Exercise goal
Search the entries below for "porchctl". Report each line where it occurs.

Dataset content
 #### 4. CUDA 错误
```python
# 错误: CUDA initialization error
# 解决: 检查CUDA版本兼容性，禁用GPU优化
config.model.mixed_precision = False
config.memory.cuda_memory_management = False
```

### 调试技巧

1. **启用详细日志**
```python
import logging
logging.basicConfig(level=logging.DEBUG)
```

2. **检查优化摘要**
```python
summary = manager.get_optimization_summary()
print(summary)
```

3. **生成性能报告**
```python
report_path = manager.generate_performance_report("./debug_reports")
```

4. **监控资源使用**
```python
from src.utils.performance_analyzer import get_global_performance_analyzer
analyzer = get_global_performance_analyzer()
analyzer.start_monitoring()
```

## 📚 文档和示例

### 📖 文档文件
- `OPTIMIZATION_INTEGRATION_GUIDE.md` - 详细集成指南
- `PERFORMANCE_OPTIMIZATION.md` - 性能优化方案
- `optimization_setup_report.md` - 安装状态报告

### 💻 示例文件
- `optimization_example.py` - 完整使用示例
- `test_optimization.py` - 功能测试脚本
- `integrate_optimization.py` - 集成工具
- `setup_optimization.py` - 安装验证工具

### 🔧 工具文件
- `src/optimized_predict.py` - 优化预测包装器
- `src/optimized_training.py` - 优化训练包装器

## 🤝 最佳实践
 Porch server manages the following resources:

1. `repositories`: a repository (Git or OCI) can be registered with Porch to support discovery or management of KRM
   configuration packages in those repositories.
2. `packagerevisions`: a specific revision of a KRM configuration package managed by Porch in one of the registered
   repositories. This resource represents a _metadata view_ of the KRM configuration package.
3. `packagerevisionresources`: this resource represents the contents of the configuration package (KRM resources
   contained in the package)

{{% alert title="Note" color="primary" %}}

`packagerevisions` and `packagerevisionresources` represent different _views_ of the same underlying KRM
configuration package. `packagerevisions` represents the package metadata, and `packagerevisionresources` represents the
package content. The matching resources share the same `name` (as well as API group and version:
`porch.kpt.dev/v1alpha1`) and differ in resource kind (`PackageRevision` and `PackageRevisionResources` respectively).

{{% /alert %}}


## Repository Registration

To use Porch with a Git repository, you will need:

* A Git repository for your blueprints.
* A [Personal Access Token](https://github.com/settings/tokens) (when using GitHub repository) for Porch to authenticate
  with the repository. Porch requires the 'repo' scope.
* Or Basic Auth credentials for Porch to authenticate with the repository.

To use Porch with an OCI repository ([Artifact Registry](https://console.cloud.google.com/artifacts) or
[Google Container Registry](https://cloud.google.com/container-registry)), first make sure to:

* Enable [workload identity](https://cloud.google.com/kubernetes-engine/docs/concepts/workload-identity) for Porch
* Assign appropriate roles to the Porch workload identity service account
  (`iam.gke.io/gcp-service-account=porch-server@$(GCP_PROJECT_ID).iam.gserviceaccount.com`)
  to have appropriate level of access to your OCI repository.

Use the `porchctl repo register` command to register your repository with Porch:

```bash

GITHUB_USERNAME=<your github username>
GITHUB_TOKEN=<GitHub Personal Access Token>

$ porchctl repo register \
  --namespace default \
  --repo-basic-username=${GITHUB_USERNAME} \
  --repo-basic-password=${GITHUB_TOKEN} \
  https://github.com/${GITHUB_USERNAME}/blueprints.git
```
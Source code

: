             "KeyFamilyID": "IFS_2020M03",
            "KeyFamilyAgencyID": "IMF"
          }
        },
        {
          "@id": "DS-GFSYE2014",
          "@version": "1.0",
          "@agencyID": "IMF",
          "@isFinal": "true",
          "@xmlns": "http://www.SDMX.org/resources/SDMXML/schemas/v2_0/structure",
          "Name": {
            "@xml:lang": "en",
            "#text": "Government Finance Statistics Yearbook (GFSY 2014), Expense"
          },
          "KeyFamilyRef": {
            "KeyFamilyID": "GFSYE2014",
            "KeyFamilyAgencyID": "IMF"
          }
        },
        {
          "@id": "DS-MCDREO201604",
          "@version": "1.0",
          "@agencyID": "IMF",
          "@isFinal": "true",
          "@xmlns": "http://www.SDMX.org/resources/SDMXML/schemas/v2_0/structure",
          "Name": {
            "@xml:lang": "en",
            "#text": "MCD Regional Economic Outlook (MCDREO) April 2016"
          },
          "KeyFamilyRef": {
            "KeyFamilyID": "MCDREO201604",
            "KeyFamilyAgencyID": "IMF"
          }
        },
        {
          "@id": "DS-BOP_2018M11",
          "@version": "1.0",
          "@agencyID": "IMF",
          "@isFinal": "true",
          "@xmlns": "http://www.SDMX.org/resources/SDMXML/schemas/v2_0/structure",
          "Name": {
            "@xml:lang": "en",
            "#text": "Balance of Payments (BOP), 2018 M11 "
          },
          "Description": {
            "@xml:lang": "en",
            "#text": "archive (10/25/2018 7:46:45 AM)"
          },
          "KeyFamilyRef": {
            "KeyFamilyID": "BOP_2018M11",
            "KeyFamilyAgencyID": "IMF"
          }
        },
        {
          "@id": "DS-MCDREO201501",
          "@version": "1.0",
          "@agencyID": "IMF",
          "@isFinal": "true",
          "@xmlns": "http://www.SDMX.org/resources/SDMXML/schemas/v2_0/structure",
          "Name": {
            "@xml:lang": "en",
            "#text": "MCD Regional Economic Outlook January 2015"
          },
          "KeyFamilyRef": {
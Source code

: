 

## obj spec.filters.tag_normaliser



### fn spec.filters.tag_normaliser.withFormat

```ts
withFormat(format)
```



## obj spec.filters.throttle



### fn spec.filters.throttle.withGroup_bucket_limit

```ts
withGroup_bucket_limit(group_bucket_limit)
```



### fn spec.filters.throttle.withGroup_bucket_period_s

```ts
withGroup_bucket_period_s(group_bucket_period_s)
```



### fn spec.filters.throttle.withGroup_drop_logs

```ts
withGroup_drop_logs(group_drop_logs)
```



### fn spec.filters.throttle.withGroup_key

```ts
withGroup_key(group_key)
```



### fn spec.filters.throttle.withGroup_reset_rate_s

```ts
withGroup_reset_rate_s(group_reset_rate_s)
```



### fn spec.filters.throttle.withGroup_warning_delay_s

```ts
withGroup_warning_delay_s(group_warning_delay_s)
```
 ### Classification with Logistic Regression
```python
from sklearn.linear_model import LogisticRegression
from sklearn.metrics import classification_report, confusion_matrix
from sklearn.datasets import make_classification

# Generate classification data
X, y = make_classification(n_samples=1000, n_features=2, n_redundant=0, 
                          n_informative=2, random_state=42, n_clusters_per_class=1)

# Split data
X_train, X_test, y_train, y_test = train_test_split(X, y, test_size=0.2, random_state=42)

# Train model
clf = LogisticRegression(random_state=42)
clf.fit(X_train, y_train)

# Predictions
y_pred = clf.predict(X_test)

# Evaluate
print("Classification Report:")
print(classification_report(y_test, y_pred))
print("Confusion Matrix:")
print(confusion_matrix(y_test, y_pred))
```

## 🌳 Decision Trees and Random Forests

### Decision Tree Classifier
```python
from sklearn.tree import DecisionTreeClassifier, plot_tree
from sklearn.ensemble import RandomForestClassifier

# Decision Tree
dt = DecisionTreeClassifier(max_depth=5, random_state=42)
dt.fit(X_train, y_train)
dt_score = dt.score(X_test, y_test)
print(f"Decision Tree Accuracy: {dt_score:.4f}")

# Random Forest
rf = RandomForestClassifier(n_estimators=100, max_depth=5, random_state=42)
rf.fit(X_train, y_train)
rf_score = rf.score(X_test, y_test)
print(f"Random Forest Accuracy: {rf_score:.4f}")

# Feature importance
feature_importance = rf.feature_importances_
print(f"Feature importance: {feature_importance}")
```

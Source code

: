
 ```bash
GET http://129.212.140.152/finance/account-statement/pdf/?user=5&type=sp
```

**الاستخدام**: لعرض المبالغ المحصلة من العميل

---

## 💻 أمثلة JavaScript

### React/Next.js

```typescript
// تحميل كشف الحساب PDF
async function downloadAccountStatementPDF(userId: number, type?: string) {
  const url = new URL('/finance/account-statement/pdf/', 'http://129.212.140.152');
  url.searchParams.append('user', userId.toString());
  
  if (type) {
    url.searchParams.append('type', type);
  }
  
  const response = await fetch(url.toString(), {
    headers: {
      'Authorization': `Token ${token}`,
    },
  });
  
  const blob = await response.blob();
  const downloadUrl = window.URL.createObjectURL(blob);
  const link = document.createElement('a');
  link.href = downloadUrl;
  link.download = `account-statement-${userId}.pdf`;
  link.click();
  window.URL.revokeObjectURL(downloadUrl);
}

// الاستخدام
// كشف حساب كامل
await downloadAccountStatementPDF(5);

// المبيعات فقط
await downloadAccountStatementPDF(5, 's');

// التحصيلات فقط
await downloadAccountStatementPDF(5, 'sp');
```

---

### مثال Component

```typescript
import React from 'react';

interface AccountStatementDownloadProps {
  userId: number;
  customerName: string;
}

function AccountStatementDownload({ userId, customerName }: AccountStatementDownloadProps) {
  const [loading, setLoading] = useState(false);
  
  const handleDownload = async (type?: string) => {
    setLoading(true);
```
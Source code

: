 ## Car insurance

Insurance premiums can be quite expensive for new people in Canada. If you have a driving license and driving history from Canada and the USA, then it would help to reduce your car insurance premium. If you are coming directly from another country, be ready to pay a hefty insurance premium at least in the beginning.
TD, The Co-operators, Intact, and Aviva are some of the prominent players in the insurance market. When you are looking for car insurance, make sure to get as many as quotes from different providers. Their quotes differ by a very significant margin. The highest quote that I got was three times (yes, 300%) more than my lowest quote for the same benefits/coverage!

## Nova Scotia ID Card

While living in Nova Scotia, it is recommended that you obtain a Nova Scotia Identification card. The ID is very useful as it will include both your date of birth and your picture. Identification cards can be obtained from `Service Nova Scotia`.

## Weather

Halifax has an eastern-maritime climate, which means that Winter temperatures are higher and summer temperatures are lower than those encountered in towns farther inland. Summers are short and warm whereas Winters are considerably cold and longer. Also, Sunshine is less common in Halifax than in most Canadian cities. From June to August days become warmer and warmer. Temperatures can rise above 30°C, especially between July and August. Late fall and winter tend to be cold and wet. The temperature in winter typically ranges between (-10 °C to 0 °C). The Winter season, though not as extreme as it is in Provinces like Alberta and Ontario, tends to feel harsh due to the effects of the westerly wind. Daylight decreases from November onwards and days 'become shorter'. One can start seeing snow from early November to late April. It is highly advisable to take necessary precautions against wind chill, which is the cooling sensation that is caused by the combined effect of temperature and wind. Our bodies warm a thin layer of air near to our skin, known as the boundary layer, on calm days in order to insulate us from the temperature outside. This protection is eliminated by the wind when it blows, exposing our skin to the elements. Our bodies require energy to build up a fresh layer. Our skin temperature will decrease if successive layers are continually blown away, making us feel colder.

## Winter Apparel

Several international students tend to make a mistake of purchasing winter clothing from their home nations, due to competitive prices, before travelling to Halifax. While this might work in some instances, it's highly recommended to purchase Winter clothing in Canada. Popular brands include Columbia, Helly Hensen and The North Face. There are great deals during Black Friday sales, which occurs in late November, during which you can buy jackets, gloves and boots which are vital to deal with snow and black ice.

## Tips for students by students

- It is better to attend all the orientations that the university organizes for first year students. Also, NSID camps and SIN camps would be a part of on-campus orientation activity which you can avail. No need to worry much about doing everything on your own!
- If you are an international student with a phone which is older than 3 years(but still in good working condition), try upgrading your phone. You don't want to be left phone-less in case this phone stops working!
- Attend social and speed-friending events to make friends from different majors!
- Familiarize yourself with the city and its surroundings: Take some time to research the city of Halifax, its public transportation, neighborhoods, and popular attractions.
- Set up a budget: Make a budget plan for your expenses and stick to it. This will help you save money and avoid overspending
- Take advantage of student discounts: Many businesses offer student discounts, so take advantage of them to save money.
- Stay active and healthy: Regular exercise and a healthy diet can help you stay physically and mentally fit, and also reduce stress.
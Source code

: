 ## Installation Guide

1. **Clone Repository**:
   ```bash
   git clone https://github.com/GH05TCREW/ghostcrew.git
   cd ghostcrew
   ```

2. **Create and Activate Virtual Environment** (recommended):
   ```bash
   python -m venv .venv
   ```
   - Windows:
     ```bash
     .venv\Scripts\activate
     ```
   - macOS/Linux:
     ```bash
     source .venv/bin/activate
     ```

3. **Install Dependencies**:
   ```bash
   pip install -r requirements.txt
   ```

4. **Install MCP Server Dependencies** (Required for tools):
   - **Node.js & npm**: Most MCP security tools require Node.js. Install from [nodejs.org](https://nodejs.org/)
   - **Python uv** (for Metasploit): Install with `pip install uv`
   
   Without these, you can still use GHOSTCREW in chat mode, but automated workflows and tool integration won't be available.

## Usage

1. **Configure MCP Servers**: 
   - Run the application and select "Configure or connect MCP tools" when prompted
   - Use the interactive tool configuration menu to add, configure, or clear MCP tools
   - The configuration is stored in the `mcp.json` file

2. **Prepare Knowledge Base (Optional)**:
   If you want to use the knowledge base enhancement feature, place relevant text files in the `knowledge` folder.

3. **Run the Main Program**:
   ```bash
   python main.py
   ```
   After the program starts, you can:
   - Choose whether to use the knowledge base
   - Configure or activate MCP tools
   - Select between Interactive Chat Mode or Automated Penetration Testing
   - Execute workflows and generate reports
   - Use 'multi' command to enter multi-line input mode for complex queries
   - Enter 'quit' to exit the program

Solution to the exercise
Use the `porchctl repo register` command to register your repository with Porch:
$ porchctl repo register \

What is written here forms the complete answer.